Several sector-specific studies on EU data protection and cybersecurity frameworks can be found in the literature, but their differing legal domains has hindered the development of a common analysis of the different sets of provisions from a business perspective. This article sets out to bridge this gap, providing a systematic review and a cross-cutting operational analysis of the main legal instruments that constitute the common European approach to personal data and cybersecurity regulation for the business sector. We aim to demonstrate the existence of a core of common principles and procedural approaches referring to specific cybersecurity and data security technologies.
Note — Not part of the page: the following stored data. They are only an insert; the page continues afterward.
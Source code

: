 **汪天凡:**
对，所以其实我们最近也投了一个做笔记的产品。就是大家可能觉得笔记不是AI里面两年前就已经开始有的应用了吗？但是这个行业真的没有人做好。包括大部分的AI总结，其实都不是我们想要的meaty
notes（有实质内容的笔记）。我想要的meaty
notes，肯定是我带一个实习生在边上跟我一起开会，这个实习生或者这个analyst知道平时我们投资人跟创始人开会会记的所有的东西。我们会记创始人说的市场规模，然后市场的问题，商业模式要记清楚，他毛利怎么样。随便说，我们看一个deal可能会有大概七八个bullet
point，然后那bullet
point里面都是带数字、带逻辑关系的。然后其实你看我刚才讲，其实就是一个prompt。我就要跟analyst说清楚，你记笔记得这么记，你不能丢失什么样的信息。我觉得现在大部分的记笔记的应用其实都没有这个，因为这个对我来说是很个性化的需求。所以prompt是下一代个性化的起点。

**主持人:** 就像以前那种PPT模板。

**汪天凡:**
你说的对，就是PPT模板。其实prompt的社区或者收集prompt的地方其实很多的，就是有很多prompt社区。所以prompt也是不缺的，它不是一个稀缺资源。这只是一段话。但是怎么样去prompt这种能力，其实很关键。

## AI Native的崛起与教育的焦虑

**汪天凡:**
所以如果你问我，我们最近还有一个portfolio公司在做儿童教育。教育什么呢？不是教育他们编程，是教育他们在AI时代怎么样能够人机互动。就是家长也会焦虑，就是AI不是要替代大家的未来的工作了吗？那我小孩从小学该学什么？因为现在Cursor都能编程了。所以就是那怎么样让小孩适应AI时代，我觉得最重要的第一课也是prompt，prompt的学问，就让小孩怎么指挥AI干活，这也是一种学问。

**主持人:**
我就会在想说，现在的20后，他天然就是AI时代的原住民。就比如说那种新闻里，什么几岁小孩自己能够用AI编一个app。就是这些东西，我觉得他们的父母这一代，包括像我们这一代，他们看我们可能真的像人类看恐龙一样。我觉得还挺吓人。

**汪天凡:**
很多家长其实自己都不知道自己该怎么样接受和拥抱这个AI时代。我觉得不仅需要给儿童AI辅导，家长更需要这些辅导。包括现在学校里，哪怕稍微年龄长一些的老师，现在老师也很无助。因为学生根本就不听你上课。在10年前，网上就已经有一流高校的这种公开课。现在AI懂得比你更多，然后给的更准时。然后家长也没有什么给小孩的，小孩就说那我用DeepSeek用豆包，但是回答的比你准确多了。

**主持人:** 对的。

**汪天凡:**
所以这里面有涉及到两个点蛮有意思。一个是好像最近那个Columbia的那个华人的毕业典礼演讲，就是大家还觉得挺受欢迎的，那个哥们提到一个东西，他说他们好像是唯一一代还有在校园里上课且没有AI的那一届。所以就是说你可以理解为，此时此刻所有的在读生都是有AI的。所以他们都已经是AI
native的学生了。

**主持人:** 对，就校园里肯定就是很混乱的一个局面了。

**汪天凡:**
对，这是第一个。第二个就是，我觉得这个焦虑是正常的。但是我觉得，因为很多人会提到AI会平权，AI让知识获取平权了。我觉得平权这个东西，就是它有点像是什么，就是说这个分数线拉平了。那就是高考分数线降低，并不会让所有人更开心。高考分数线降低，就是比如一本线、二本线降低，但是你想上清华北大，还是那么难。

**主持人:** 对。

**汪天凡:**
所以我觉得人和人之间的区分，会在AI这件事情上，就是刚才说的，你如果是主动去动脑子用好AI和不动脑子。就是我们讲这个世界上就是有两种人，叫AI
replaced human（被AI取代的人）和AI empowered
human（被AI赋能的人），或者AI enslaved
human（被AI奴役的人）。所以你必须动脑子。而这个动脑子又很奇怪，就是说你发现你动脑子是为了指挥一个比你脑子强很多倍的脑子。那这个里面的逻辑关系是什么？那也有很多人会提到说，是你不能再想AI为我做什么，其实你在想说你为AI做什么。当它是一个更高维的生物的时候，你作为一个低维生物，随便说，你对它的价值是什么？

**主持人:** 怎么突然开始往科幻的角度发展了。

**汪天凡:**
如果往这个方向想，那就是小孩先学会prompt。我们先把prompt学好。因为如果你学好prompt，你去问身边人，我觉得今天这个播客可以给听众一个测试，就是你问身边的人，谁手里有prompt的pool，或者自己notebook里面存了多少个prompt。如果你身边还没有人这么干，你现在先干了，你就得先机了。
Analysis reveals a coordinated regulatory model based on five pillars: risk-based approach, by-design approach, reporting obligations, resilience and certification schemes. We also highlight the relationship between the main directives and regulations.

中文翻译：

---

欧盟关于个人数据和网络安全监管的通用方法

可以在文献中找到有关欧盟数据保护和网络安全框架的多个特定领域的研究，但是它们不同的法律领域阻碍了从商业角度出发对不同条款的通用分析的发展。本文着手弥合这一差距，对构成主要的欧洲法律文书进行系统的审查和跨领域的运营分析，这些法律文书构成了欧洲针对企业部门处理个人数据和网络安全法规的通用方法。我们旨在证明存在涉及特定网络安全和数据安全技术的通用原则和程序方法的核心。分析揭示了基于五个支柱的协调监管模型：基于风险的方法，基于设计的方法，报告义务，应变能力和认证计划。